Source information.

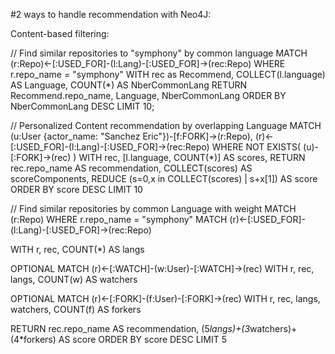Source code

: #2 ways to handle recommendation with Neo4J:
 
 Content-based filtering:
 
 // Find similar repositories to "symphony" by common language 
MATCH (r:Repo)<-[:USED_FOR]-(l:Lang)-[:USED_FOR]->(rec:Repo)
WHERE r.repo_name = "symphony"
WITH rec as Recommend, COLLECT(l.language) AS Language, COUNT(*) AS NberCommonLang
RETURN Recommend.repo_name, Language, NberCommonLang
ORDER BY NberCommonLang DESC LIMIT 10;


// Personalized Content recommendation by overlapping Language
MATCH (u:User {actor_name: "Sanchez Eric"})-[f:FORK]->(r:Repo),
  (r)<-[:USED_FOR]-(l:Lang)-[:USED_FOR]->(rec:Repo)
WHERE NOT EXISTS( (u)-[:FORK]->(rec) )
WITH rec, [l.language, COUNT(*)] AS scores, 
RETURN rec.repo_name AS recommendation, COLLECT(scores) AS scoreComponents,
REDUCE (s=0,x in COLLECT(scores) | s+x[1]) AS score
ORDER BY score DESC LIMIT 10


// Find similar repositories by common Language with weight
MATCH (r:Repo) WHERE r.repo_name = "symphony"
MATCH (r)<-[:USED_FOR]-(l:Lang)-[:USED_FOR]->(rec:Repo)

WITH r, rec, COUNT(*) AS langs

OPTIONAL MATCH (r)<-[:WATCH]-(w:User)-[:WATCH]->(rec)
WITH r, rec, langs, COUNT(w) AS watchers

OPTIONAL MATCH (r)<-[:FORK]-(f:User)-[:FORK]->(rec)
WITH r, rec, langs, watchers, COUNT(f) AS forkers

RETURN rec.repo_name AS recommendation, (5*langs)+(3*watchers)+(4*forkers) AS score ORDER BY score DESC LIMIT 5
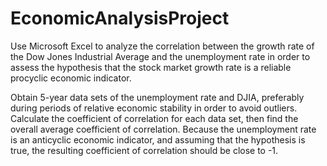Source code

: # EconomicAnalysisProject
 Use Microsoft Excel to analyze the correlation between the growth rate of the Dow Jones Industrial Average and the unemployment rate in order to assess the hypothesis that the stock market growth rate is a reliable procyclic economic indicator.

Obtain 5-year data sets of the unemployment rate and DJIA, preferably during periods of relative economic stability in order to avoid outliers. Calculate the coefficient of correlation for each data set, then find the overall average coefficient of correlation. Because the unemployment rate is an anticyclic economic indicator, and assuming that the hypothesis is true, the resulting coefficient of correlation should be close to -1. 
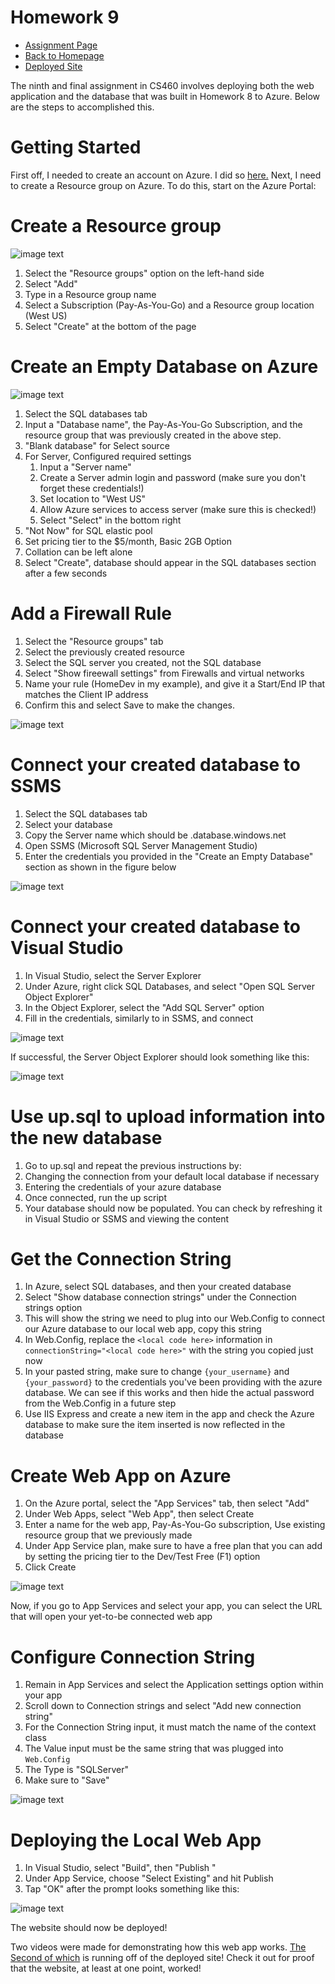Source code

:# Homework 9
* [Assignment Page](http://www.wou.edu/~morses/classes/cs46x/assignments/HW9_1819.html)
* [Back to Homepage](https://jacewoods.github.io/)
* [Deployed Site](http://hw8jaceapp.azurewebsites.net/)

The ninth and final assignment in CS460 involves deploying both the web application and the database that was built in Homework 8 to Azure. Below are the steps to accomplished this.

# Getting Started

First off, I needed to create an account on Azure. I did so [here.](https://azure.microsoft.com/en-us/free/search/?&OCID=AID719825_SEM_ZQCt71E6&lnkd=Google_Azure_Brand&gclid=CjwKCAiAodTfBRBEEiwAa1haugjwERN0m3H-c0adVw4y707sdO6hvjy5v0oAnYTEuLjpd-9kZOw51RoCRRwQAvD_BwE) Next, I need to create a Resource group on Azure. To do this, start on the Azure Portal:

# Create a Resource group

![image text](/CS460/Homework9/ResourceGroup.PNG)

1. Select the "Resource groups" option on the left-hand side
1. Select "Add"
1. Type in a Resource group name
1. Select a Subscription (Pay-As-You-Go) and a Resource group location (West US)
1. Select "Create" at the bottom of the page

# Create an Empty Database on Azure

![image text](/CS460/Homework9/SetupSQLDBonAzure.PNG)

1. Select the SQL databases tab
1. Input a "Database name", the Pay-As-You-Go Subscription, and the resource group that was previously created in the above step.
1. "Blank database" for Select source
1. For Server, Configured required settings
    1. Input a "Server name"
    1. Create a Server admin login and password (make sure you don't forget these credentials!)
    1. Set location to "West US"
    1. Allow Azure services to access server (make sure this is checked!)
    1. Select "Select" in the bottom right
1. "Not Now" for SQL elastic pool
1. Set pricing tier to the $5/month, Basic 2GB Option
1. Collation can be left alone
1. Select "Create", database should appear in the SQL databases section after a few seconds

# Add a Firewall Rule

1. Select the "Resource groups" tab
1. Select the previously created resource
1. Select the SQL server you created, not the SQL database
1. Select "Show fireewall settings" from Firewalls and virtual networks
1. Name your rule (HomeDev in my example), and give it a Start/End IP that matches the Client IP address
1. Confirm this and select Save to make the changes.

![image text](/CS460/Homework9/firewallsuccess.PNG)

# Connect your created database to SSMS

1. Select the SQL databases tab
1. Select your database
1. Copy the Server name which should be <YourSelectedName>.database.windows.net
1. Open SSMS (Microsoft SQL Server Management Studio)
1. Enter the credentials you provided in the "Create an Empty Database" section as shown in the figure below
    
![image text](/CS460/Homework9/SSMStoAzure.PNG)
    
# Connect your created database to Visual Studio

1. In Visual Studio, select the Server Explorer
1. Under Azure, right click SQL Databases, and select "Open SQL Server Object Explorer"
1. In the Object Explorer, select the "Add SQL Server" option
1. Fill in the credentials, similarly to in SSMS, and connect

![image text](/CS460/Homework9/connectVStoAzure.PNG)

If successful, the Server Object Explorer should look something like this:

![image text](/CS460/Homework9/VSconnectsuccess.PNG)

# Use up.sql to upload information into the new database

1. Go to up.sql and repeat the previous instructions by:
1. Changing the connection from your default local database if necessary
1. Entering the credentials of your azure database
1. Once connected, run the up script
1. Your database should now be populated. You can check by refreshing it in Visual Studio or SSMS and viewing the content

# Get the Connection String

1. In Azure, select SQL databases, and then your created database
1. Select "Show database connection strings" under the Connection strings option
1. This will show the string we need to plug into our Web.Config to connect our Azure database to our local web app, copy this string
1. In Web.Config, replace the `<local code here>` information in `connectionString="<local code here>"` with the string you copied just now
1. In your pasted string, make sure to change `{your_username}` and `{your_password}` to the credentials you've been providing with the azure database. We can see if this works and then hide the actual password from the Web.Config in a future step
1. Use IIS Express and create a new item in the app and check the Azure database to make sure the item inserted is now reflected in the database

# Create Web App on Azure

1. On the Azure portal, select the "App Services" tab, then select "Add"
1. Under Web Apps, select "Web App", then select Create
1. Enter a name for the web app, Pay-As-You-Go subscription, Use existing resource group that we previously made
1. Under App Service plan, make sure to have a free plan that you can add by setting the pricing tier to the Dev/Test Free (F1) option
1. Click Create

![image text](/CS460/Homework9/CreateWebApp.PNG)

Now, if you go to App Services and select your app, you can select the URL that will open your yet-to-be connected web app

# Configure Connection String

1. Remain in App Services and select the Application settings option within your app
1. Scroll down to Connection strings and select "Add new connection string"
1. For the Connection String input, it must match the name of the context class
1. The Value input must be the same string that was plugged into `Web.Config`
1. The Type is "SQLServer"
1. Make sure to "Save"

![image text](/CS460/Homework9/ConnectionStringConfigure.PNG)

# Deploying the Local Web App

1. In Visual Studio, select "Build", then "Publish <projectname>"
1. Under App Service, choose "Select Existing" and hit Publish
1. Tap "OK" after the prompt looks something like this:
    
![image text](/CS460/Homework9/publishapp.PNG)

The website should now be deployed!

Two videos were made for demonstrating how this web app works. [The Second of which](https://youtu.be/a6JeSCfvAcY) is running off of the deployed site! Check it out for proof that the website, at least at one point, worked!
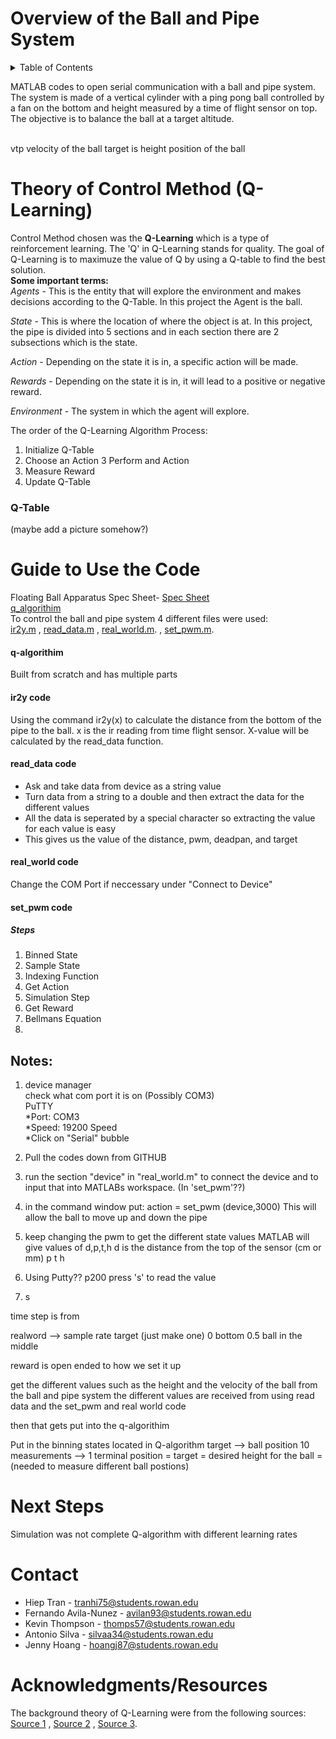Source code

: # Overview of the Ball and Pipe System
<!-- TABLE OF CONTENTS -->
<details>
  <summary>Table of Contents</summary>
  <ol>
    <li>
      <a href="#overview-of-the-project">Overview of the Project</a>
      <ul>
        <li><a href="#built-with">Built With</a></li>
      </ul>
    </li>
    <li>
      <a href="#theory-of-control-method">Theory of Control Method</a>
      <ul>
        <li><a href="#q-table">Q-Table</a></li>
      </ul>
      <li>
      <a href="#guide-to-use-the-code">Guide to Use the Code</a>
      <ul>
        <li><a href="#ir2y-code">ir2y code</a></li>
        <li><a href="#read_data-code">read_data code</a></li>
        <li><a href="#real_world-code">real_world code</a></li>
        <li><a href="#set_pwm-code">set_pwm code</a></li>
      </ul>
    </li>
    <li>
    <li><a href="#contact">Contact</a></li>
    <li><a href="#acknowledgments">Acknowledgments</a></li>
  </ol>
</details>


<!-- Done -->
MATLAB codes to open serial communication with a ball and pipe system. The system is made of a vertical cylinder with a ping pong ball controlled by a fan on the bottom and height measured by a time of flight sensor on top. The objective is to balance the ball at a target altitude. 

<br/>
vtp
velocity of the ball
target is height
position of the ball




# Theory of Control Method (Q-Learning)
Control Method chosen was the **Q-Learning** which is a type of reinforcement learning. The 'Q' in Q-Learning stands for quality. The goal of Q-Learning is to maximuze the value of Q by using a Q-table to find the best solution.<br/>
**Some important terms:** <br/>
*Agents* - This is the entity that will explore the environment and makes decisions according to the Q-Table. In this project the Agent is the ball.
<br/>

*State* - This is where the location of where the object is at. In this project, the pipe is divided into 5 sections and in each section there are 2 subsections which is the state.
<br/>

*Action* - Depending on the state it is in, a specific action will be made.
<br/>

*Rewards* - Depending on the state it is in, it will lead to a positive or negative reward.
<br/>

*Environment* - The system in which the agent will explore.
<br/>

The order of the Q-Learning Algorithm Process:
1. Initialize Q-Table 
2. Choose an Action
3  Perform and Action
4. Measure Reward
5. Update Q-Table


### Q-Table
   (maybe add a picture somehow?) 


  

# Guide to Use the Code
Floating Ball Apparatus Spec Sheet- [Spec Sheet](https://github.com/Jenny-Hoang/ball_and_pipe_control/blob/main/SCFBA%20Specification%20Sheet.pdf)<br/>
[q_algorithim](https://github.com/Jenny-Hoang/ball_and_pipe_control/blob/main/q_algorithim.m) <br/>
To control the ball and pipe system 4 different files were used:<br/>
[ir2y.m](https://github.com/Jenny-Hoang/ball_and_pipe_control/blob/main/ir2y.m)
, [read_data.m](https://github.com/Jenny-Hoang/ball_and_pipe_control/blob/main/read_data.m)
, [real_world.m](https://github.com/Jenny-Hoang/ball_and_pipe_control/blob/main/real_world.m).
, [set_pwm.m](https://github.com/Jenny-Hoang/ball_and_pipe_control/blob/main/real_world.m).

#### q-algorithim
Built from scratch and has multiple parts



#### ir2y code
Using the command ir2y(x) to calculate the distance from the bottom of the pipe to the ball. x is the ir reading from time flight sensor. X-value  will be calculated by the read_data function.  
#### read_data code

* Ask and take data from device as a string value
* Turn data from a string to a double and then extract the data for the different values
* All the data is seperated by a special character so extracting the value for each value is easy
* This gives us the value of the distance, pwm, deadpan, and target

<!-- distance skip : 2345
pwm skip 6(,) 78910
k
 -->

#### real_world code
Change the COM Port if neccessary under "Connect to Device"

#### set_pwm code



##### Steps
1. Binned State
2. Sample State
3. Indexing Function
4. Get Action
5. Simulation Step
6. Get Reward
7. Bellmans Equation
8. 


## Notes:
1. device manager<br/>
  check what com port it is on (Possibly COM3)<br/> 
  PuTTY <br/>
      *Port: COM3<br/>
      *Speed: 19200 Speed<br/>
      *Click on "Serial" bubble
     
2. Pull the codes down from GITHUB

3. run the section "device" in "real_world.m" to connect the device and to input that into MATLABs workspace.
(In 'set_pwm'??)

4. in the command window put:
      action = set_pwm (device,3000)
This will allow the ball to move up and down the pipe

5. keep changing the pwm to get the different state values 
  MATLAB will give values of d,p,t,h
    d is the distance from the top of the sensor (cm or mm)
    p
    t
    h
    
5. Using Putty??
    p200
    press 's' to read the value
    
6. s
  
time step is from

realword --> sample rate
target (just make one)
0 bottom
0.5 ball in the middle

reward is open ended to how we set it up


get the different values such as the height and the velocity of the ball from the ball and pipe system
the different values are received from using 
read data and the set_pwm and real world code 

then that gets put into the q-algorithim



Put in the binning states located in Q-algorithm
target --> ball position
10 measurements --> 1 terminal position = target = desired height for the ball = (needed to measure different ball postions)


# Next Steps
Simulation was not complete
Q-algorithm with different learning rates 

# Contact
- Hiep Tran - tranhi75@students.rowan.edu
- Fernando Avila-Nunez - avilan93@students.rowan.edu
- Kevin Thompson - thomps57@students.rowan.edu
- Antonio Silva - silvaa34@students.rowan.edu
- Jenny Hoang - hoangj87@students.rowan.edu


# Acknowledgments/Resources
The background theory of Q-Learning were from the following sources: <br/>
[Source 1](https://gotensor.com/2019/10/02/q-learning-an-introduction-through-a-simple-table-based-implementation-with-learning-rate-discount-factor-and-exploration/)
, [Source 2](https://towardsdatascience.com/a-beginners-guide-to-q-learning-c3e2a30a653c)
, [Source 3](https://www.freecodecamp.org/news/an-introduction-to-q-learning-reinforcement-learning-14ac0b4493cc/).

Problem description. "ORDER BY NberCommonLang DESC LIMIT 10;" marks the last line to keep. Retype every line from the start of the entries through that one, exactly, and drop the pictures.

Written solution.
Source code

: #2 ways to handle recommendation with Neo4J:
 
 Content-based filtering:
 
 // Find similar repositories to "symphony" by common language 
MATCH (r:Repo)<-[:USED_FOR]-(l:Lang)-[:USED_FOR]->(rec:Repo)
WHERE r.repo_name = "symphony"
WITH rec as Recommend, COLLECT(l.language) AS Language, COUNT(*) AS NberCommonLang
RETURN Recommend.repo_name, Language, NberCommonLang
ORDER BY NberCommonLang DESC LIMIT 10;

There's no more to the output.